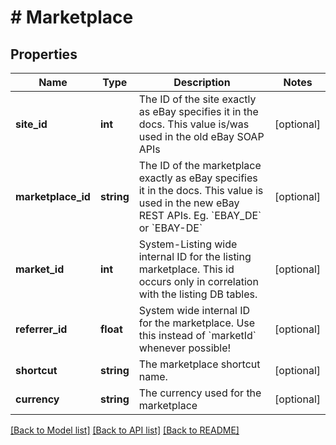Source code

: # # Marketplace

## Properties

Name | Type | Description | Notes
------------ | ------------- | ------------- | -------------
**site_id** | **int** | The ID of the site exactly as eBay specifies it in the docs. This value is/was used in the old eBay SOAP APIs | [optional] 
**marketplace_id** | **string** | The ID of the marketplace exactly as eBay specifies it in the docs. This value is used in the new eBay REST APIs. Eg. &#x60;EBAY_DE&#x60; or &#x60;EBAY-DE&#x60; | [optional] 
**market_id** | **int** | System-Listing wide internal ID for the listing marketplace. This id occurs only in correlation with the listing DB tables. | [optional] 
**referrer_id** | **float** | System wide internal ID for the marketplace. Use this instead of &#x60;marketId&#x60; whenever possible! | [optional] 
**shortcut** | **string** | The marketplace shortcut name. | [optional] 
**currency** | **string** | The currency used for the marketplace | [optional] 

[[Back to Model list]](../../README.md#documentation-for-models) [[Back to API list]](../../README.md#documentation-for-api-endpoints) [[Back to README]](../../README.md)


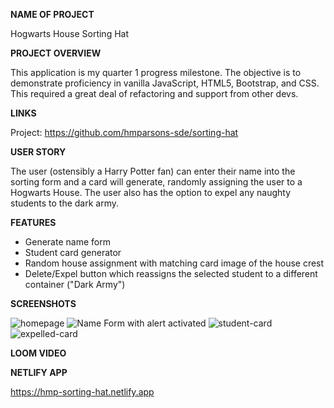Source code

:**NAME OF PROJECT**

Hogwarts House Sorting Hat

**PROJECT OVERVIEW**

This application is my quarter 1 progress milestone. The objective is to demonstrate proficiency in vanilla JavaScript, HTML5, Bootstrap, and CSS. This required a great deal of refactoring and support from other devs.

**LINKS**

Project: https://github.com/hmparsons-sde/sorting-hat

**USER STORY**

The user (ostensibly a Harry Potter fan) can enter their name into the sorting form and a card will generate, randomly assigning the user to a Hogwarts House. The user also has the option to expel any naughty students to the dark army. 

**FEATURES**

- Generate name form
- Student card generator
- Random house assignment with matching card image of the house crest
- Delete/Expel button which reassigns the selected student to a different container ("Dark Army")

**SCREENSHOTS**

![homepage](https://user-images.githubusercontent.com/67122062/106985927-f666fb00-672f-11eb-910d-266b708ffc3f.png)
![Name Form with alert activated](https://user-images.githubusercontent.com/67122062/106985939-fa931880-672f-11eb-86c4-9f6a5c4a3b73.png)
![student-card](https://user-images.githubusercontent.com/67122062/106985970-08489e00-6730-11eb-8122-1a086eeaf61e.png)
![expelled-card](https://user-images.githubusercontent.com/67122062/106985976-0bdc2500-6730-11eb-8a5d-d0df2341a3d3.png)

**LOOM VIDEO**

**NETLIFY APP**

https://hmp-sorting-hat.netlify.app
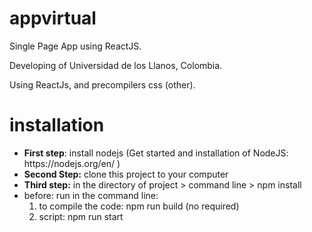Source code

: # appvirtual
Single Page App using ReactJS.

Developing of Universidad de los Llanos, Colombia.

Using ReactJs, and precompilers css (other).

# installation

<ul>
  <li><b>First step</b>: install nodejs (Get started and installation of NodeJS: https://nodejs.org/en/ )</li>
  <li><b>Second Step:</b> clone this project to your computer</li>
  <li><b>Third step:</b> in the directory of project > command line > npm install</li>
  <li>before: run in the command line:
    <ol>
      <li>to compile the code: npm run build (no required)</li>
      <li>script: npm run start</li>      
    </ol>
  </li>
</ul>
**********
Activity:
Looking at the records above, how many lines contain "required"? Answer with the number alone.

Written answer:
2